I am not a numbers cruncher nor am I knowledgeable enough to know how best to prioritize in areas in which I have no expertise. I’d also venture to guess that’s true for the great majority of us. Yet, I do feel we each have the right – at the very least – to voice our personal beliefs, preferences and predictions.
I am, therefore, taking the opportunity today to voice mine with regard to education in America.
For those of you who follow my blog each week, you may remember the one I devoted months ago to what I learned from my grandson about a new writing program that had been instituted in his public school this year.
I wrote about it because it excited me so to know how students as young as my grandson Eric (who will celebrate his ninth birthday Tuesday!) were being taught how to think critically and creatively.
Today, it saddens me to know that in nearly every state cuts are being instituted that will directly affect our school programs in devastatingly significant ways.
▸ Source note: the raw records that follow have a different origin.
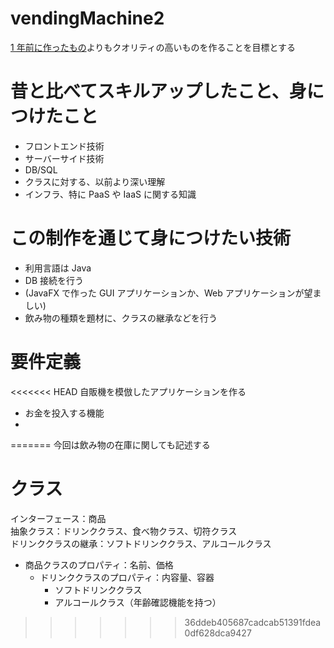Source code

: # vendingMachine2

[1 年前に作ったもの](https://github.com/shin1127/VendingMachine)よりもクオリティの高いものを作ることを目標とする

# 昔と比べてスキルアップしたこと、身につけたこと

- フロントエンド技術
- サーバーサイド技術
- DB/SQL
- クラスに対する、以前より深い理解
- インフラ、特に PaaS や IaaS に関する知識

# この制作を通じて身につけたい技術

- 利用言語は Java
- DB 接続を行う
- (JavaFX で作った GUI アプリケーションか、Web アプリケーションが望ましい)
- 飲み物の種類を題材に、クラスの継承などを行う

# 要件定義

<<<<<<< HEAD
自販機を模倣したアプリケーションを作る  

- お金を投入する機能
- 
=======
今回は飲み物の在庫に関しても記述する

# クラス
インターフェース：商品  
抽象クラス：ドリンククラス、食べ物クラス、切符クラス  
ドリンククラスの継承：ソフトドリンククラス、アルコールクラス  

- 商品クラスのプロパティ：名前、価格  
  - ドリンククラスのプロパティ：内容量、容器  
    - ソフトドリンククラス
    - アルコールクラス（年齢確認機能を持つ）
>>>>>>> 36ddeb405687cadcab51391fdea0df628dca9427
Classes in foreign languages, the arts, and in some instances even gym are being eliminated. Positions such as school guidance counselors and aids to the handicapped are also being eliminated and/or reduced in numbers.
One has to truly wonder whether those in charge of policy decisions understand that school counselors are often the only people some children trust to deal with family traumas, school bullying, or personal emotional problems and that aides for the handicapped are never a luxury but a necessity in assisting those with special needs to navigate through the difficulties of their days.
Do those people not understand that such cuts will inevitably affect the tenor of every school as well as the basic education our children receive? Surely, it will also increase the load of already over-burdened school personnel and will, furthermore, give students not yet old enough to understand our fiscal problems the message that all that’s being taken away from them is of less importance than what is still a part of their curriculum. In other words, the arts and foreign languages (subjects that seem to top everyone's list) are merely frills to one’s education.
In my opinion, the opposite is true. While the "basics" offer invaluable knowledge and tools, the arts feed an essential part of the human soul, allowing for individual expression and the nurturing of other - equally important - parts of the brain.
As a psychotherapist and educator I see the current thinking and decisions that are being made as having irreparable ramifications. Ultimately, our children will be less informed, less challenged, less delighted to learn about subjects that they may have no way of knowing about or of being exposed to in any other setting but in school.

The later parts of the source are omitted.